▶ _Your goal_:
Would you please retype, exactly, the lines of the listing below between the line with "Pull Request Template" and the line with "4. Environment requirements (if applicable)", inclusive?

▶ _Records provided_:
+--

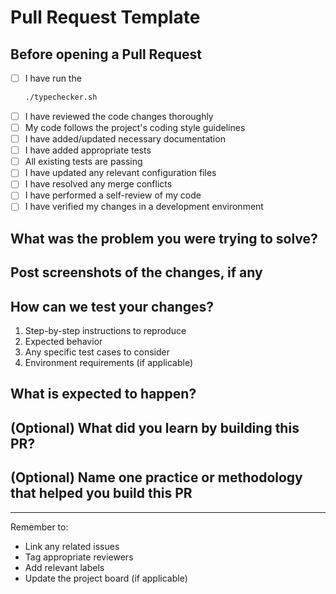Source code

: # Pull Request Template

## Before opening a Pull Request
- [ ] I have run the 
    ```bash
    ./typechecker.sh
    ```
- [ ] I have reviewed the code changes thoroughly
- [ ] My code follows the project's coding style guidelines
- [ ] I have added/updated necessary documentation
- [ ] I have added appropriate tests
- [ ] All existing tests are passing
- [ ] I have updated any relevant configuration files
- [ ] I have resolved any merge conflicts
- [ ] I have performed a self-review of my code
- [ ] I have verified my changes in a development environment

## What was the problem you were trying to solve?
<!-- Provide a clear and concise description of the problem this PR addresses -->

## Post screenshots of the changes, if any
<!-- Add screenshots to help explain your changes if applicable -->

## How can we test your changes?
<!-- Provide detailed steps to test the changes -->
1. Step-by-step instructions to reproduce
2. Expected behavior
3. Any specific test cases to consider
4. Environment requirements (if applicable)

## What is expected to happen?
<!-- Describe the expected outcome after your changes -->

## (Optional) What did you learn by building this PR?
<!-- Share any insights, challenges overcome, or new techniques learned -->

## (Optional) Name one practice or methodology that helped you build this PR
<!-- Examples: TDD, pair programming, breaking down tasks into smaller chunks, etc. -->

---
Remember to:
- Link any related issues
- Tag appropriate reviewers
- Add relevant labels
- Update the project board (if applicable)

+--

▶ _Reply_:
: # Pull Request Template

## Before opening a Pull Request
- [ ] I have run the 
    ```bash
    ./typechecker.sh
    ```
- [ ] I have reviewed the code changes thoroughly
- [ ] My code follows the project's coding style guidelines
- [ ] I have added/updated necessary documentation
- [ ] I have added appropriate tests
- [ ] All existing tests are passing
- [ ] I have updated any relevant configuration files
- [ ] I have resolved any merge conflicts
- [ ] I have performed a self-review of my code
- [ ] I have verified my changes in a development environment

## What was the problem you were trying to solve?
<!-- Provide a clear and concise description of the problem this PR addresses -->

## Post screenshots of the changes, if any
<!-- Add screenshots to help explain your changes if applicable -->

## How can we test your changes?
<!-- Provide detailed steps to test the changes -->
1. Step-by-step instructions to reproduce
2. Expected behavior
3. Any specific test cases to consider
4. Environment requirements (if applicable)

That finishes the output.